本科毕业设计(论文)
外文翻译
GPU acceleration and performance of the particle-beam-dynamics code Elegant
1Tech-X Corporation, Boulder CO 80303, USA 2Argonne National Laboratory, Argonne, IL 60439, USA (Dated: November 22, 2018)
Elegant is an accelerator physics and particle-beam dynamics code widely used for modeling and design of a variety of high-energy particle accelerators and accelerator-based systems. In this pa- per we discuss a recently developed version of the code that can take advantage of CUDA-enabled graphics processing units (GPUs) to achieve significantly improved performance for a large class of simulations that are important in practice. The GPU version is largely defined by a framework that simplifies implementations of the fundamental kernel types that are used by Elegant: particle operations, reductions, particle loss, histograms, array convolutions and random number genera- tion. Accelerated performance on the Titan Cray XK-7 supercomputer is approximately 6-10 times better with the GPU than all the CPU cores associated with the same node count. In addition to performance, the maintainability of the GPU-accelerated version of the code was considered a key design objective. Accuracy with respect to the CPU implementation is also a core consideration. Four different methods are used to ensure that the accelerated code faithfully reproduces the CPU results.
PACS numbers: 07.05.Tp
Keywords: Particle-accelerator simulation, GPU acceleration
PROGRAM SUMMARY
Program Title: Kernels from the GPU-accelerated Elegant
Licensing provisions: MIT
Programming language: C/C /CUDA
Nature of problem: The original design of the Elegant accelerator physics code was implemented on central processing units with message-passing interface parallelization. This implementation is not able to use next-generation multicore systems.

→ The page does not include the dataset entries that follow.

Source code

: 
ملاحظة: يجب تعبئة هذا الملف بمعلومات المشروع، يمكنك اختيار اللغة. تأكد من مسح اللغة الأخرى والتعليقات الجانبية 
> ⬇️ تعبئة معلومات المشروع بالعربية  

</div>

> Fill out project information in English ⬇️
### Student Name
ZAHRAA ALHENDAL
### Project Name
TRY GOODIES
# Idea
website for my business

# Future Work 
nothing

Solution method: In this package we develop routines based on the CUDA language extensions to C that enable porting the Elegant code to be run on graphics processing units (GPUs). Special consideration is given to algorithms that require collective communication on the GPU.
Additional comments including Restrictions and Unusual features: The full Elegant source code is freely available from Argonne National Laboratory and these distributions include the GPU code in the later releases.
-
-
- INTRODUCTION
-
Elegant is an open-source, multi-platform code used for design, simulation, and optimization of a wide variety of high-energy particle accelerators and accelerator-based systems, including free-electron laser (FEL) driver linear accelerators (“linacs”), energy recovery linacs (ERLs), and storage rings [1–3]. The parallel version, Pelegant [4–6], uses MPI for parallelization and shares all source code with the serial version. In a number of settings that include accelerator design optimization, Elegant is used as the tracking component of fully scripted simulations. Elegant is fundamentally a lumped-element particle accelerator tracking code utilizing 6D phase space, and is written mostly in C. A variety of numerical techniques are used for particle propagation, including transport matrices (up to third order), symplectic integration, and adaptive numerical integration. Collective effects are also available, including space charge, coherent synchrotron radiation (CSR), wakefields, and resonant impedances.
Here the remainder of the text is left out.